Sur une idée de la chorégraphe AnneBruce Falconer, interprète et directrice artistique de Danse macabre, Robert Lepage a développé le canevas à ses côtés: le corps mort et sa danse, sous la pulsion des éléments: l’air, l’eau, le métal, le feu. Pedro Pires, concepteur visuel de son film Possible Worlds, est un ami et un collaborateur de Lepage, qui lui demanda de le mettre en scène. Apprécié des grands créateurs, Pires avait travaillé aussi aux effets visuels du Violon rouge de François Girard.

Pour tout dire, ni AnneBruce Falconer ni Robert Lepage ne savaient au départ comment traiter le sujet. Un spectacle? Un film? Ils ont exploré des pistes, dont certaines collées quasiment à la production d’horreur, avec la trépassée en marche comme les morts vivants des films de Romero. Rien de tel ici: un réalisme poétique, des images hantées et un montage parfait. « Je voulais que tout demeure réaliste », résume le cinéaste. La partie se jouait pour lui entre équilibre et gravitation, avec chair de femme à animer.

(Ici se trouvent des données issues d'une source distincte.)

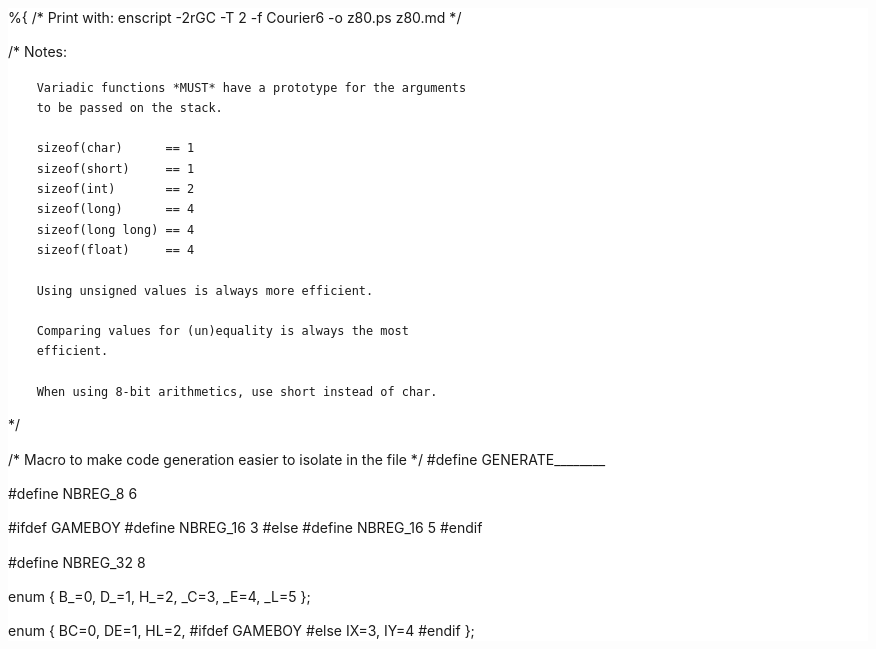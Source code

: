 %{
/*
  Print with:
  enscript -2rGC -T 2 -f Courier6 -o z80.ps z80.md
*/

/*
	Notes:

		Variadic functions *MUST* have a prototype for the arguments
		to be passed on the stack.

		sizeof(char)      == 1
		sizeof(short)     == 1
		sizeof(int)       == 2
		sizeof(long)      == 4
		sizeof(long long) == 4
		sizeof(float)     == 4

		Using unsigned values is always more efficient.

		Comparing values for (un)equality is always the most
		efficient.

		When using 8-bit arithmetics, use short instead of char.
*/

/* Macro to make code generation easier to isolate in the file */
#define GENERATE________

#define NBREG_8		6

#ifdef GAMEBOY
#define NBREG_16	3
#else
#define NBREG_16	5
#endif

#define NBREG_32	8

enum {
  B_=0,
  D_=1,
  H_=2,
  _C=3,
  _E=4,
  _L=5
};

enum {
  BC=0,
  DE=1,
  HL=2,
#ifdef GAMEBOY
#else
  IX=3,
  IY=4
#endif
};

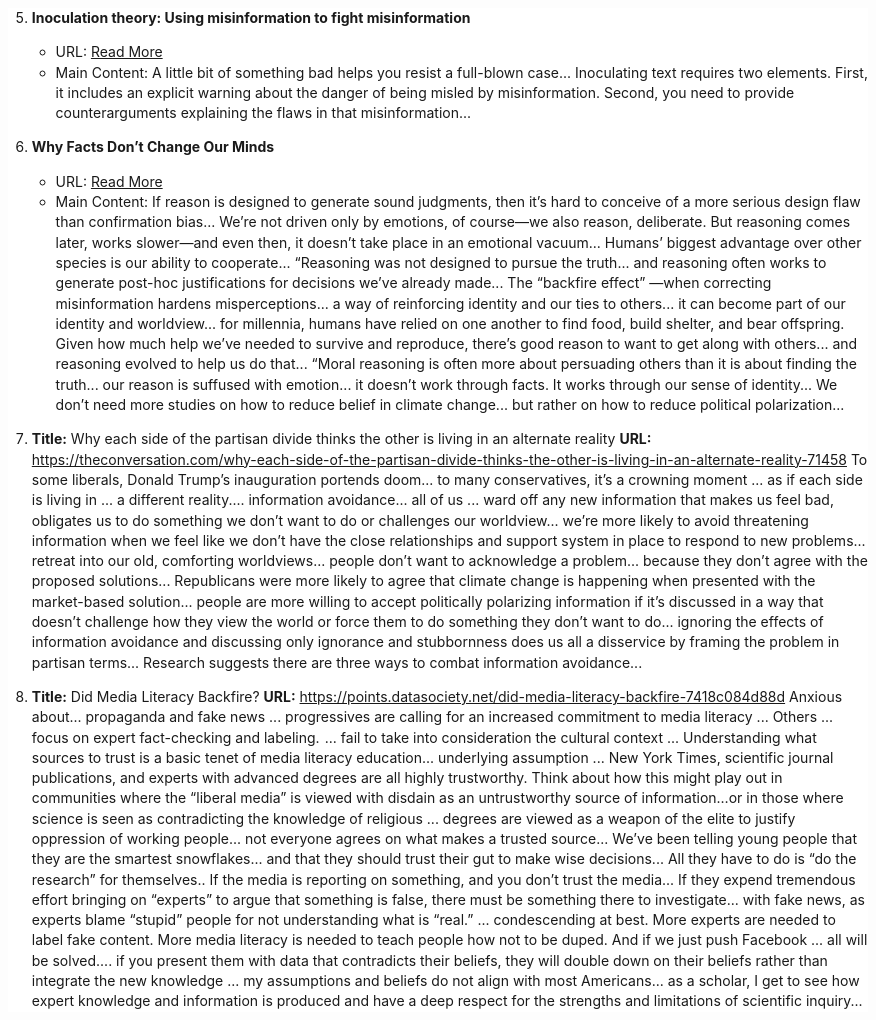 5. **Inoculation theory: Using misinformation to fight misinformation**
   - URL: [Read More](https://theconversation.com/inoculation-theory-using-misinformation-to-fight-misinformation-77545)
   - Main Content:
     A little bit of something bad helps you resist a full-blown case... Inoculating text requires two elements. First, it includes an explicit warning about the danger of being misled by misinformation. Second, you need to provide counterarguments explaining the flaws in that misinformation...

1. **Why Facts Don’t Change Our Minds**
   - URL: [Read More](http://www.newyorker.com/magazine/2017/02/27/why-facts-dont-change-our-minds)
   - Main Content:
     If reason is designed to generate sound judgments, then it’s hard to conceive of a more serious design flaw than confirmation bias... We’re not driven only by emotions, of course—we also reason, deliberate. But reasoning comes later, works slower—and even then, it doesn’t take place in an emotional vacuum... Humans’ biggest advantage over other species is our ability to cooperate... “Reasoning was not designed to pursue the truth... and reasoning often works to generate post-hoc justifications for decisions we’ve already made... The “backfire effect” —when correcting misinformation hardens misperceptions... a way of reinforcing identity and our ties to others... it can become part of our identity and worldview\... for millennia, humans have relied on one another to find food, build shelter, and bear offspring. Given how much help we’ve needed to survive and reproduce, there’s good reason to want to get along with others... and reasoning evolved to help us do that... “Moral reasoning is often more about persuading others than it is about finding the truth... our reason is suffused with emotion... it doesn’t work through facts. It works through our sense of identity... We don’t need more studies on how to reduce belief in climate change... but rather on how to reduce political polarization...

1. **Title:** Why each side of the partisan divide thinks the other is living in an alternate reality
   **URL:** <https://theconversation.com/why-each-side-of-the-partisan-divide-thinks-the-other-is-living-in-an-alternate-reality-71458>
   To some liberals, Donald Trump’s inauguration portends doom... to many conservatives, it’s a crowning moment ... as if each side is living in ... a different reality.... information avoidance... all of us ... ward off any new information that makes us feel bad, obligates us to do something we don’t want to do or challenges our worldview\... we’re more likely to avoid threatening information when we feel like we don’t have the close relationships and support system in place to respond to new problems... retreat into our old, comforting worldviews... people don’t want to acknowledge a problem... because they don’t agree with the proposed solutions... Republicans were more likely to agree that climate change is happening when presented with the market-based solution... people are more willing to accept politically polarizing information if it’s discussed in a way that doesn’t challenge how they view the world or force them to do something they don’t want to do... ignoring the effects of information avoidance and discussing only ignorance and stubbornness does us all a disservice by framing the problem in partisan terms... Research suggests there are three ways to combat information avoidance...

2. **Title:** Did Media Literacy Backfire?
   **URL:** <https://points.datasociety.net/did-media-literacy-backfire-7418c084d88d>
   Anxious about... propaganda and fake news ... progressives are calling for an increased commitment to media literacy ... Others ... focus on expert fact-checking and labeling.  ... fail to take into consideration the cultural context ... Understanding what sources to trust is a basic tenet of media literacy education... underlying assumption ... New York Times, scientific journal publications, and experts with advanced degrees are all highly trustworthy. Think about how this might play out in communities where the “liberal media” is viewed with disdain as an untrustworthy source of information…or in those where science is seen as contradicting the knowledge of religious ... degrees are viewed as a weapon of the elite to justify oppression of working people... not everyone agrees on what makes a trusted source... We’ve been telling young people that they are the smartest snowflakes... and that they should trust their gut to make wise decisions... All they have to do is “do the research” for themselves.. If the media is reporting on something, and you don’t trust the media... If they expend tremendous effort bringing on “experts” to argue that something is false, there must be something there to investigate... with fake news, as experts blame “stupid” people for not understanding what is “real.” ... condescending at best. More experts are needed to label fake content. More media literacy is needed to teach people how not to be duped. And if we just push Facebook ... all will be solved.... if you present them with data that contradicts their beliefs, they will double down on their beliefs rather than integrate the new knowledge ... my assumptions and beliefs do not align with most Americans... as a scholar, I get to see how expert knowledge and information is produced and have a deep respect for the strengths and limitations of scientific inquiry...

Tout est dans le mouvement de ce corps sans vie, en principe inerte, agité toutefois. On pense à la poule sans tête qui court éperdue après que son système nerveux a pris la relève du cerveau.

Et si les cadavres humains conservaient également une mémoire des gestes passés? Une dimension métaphysique se colle à ces tressaillements d’outre-vie.

Un corps féminin s’agite au bout d’une corde. Après les spasmes de l’agonie, la belle désespérée sera prise en charge par les vivants, son sang coulera chez le thanatologue, le squelette brûlera en se recroquevillant. Seule une danseuse comme AnneBruce Falconer pouvait imprimer à la suicidée ces mouvements insolites, ces soubresauts, ce bras qui tombe, ce corps en apesanteur filant vers son cercueil capitonné.

Danse macabre fut tourné en décor et lumière naturels: dans la chapelle d’un école abandonnée envahie par les pigeons, chez un directeur funéraire en Gaspésie, à l’église de la cérémonie religieuse, au coeur du four brûlant d’une vraie crémation. « J’ai travaillé ça comme une peinture, explique Pedro Pires. Le directeur funéraire sortait un cadavre. Je filmais le sang, ailleurs je captais les pigeons dans la chapelle oubliée. Au montage, tout s’est mis à vibrer. Ce fut une aventure expérimentale dans le plus pur sens du terme. »

Le cinéaste affirme avoir mis deux ans, par fragments, à la réalisation de ces huit minutes trente secondes là. Un premier film, ça s’enfante parfois avec un soin maniaque, un état de grâce difficile plus tard à recréer.

« Toute musique expérimentale semblait glauque sur ces images », précise Peres. Avec Casta Diva, tiré de Norma de Bellini, chanté par la Callas, l’ambiance presque solennelle, religieuse, élève les derniers soubresauts du corps sans vie. « Il s’agit d’une prière pour les morts et d’un dernier chant pour les vivants », commenta le jury du Festival de Toronto en couronnant le film.

Aujourd’hui, ce corps féminin qui s’agite d’abord au bout d’une corde évoque, bien malgré lui, le saut dans le vide de la romancière Nelly Arcan. Les morts nous parlent encore, même après s’être immobilisés à jamais.